### What you will do
Write out the entries exactly, leaving out every picture.

(Dataset entries)

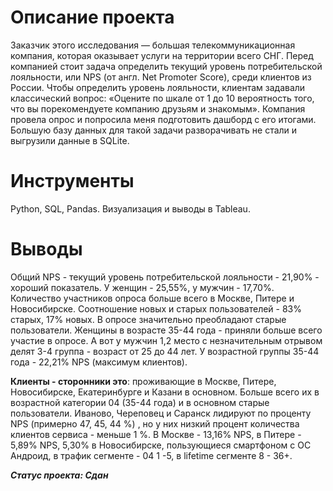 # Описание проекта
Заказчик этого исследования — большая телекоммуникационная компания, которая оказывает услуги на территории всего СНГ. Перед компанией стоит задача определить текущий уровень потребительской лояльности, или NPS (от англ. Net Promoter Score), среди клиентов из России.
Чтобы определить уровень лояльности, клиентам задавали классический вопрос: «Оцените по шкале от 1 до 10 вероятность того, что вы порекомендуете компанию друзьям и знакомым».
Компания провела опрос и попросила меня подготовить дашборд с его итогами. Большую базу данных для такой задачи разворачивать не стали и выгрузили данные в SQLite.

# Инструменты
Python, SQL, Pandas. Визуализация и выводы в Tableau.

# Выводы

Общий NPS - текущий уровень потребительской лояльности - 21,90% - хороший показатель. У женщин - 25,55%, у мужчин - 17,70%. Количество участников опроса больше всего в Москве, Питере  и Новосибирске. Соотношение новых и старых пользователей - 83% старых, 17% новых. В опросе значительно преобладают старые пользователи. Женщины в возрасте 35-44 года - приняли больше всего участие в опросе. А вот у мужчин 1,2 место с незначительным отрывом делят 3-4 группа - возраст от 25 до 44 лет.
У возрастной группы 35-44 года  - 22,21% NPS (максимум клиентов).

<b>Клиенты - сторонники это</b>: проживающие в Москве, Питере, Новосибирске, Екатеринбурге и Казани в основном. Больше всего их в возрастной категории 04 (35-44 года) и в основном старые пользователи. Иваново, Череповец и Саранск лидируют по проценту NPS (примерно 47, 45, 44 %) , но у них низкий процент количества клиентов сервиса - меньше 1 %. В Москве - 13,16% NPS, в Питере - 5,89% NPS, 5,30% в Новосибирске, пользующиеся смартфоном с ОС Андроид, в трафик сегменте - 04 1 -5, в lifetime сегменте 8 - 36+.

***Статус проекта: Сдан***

### Answer section
 # Описание проекта
Заказчик этого исследования — большая телекоммуникационная компания, которая оказывает услуги на территории всего СНГ. Перед компанией стоит задача определить текущий уровень потребительской лояльности, или NPS (от англ. Net Promoter Score), среди клиентов из России.
Чтобы определить уровень лояльности, клиентам задавали классический вопрос: «Оцените по шкале от 1 до 10 вероятность того, что вы порекомендуете компанию друзьям и знакомым».
Компания провела опрос и попросила меня подготовить дашборд с его итогами. Большую базу данных для такой задачи разворачивать не стали и выгрузили данные в SQLite.

# Инструменты
Python, SQL, Pandas. Визуализация и выводы в Tableau.

# Выводы

Общий NPS - текущий уровень потребительской лояльности - 21,90% - хороший показатель. У женщин - 25,55%, у мужчин - 17,70%. Количество участников опроса больше всего в Москве, Питере  и Новосибирске. Соотношение новых и старых пользователей - 83% старых, 17% новых. В опросе значительно преобладают старые пользователи. Женщины в возрасте 35-44 года - приняли больше всего участие в опросе. А вот у мужчин 1,2 место с незначительным отрывом делят 3-4 группа - возраст от 25 до 44 лет.
У возрастной группы 35-44 года  - 22,21% NPS (максимум клиентов).

<b>Клиенты - сторонники это</b>: проживающие в Москве, Питере, Новосибирске, Екатеринбурге и Казани в основном. Больше всего их в возрастной категории 04 (35-44 года) и в основном старые пользователи. Иваново, Череповец и Саранск лидируют по проценту NPS (примерно 47, 45, 44 %) , но у них низкий процент количества клиентов сервиса - меньше 1 %. В Москве - 13,16% NPS, в Питере - 5,89% NPS, 5,30% в Новосибирске, пользующиеся смартфоном с ОС Андроид, в трафик сегменте - 04 1 -5, в lifetime сегменте 8 - 36+.

***Статус проекта: Сдан***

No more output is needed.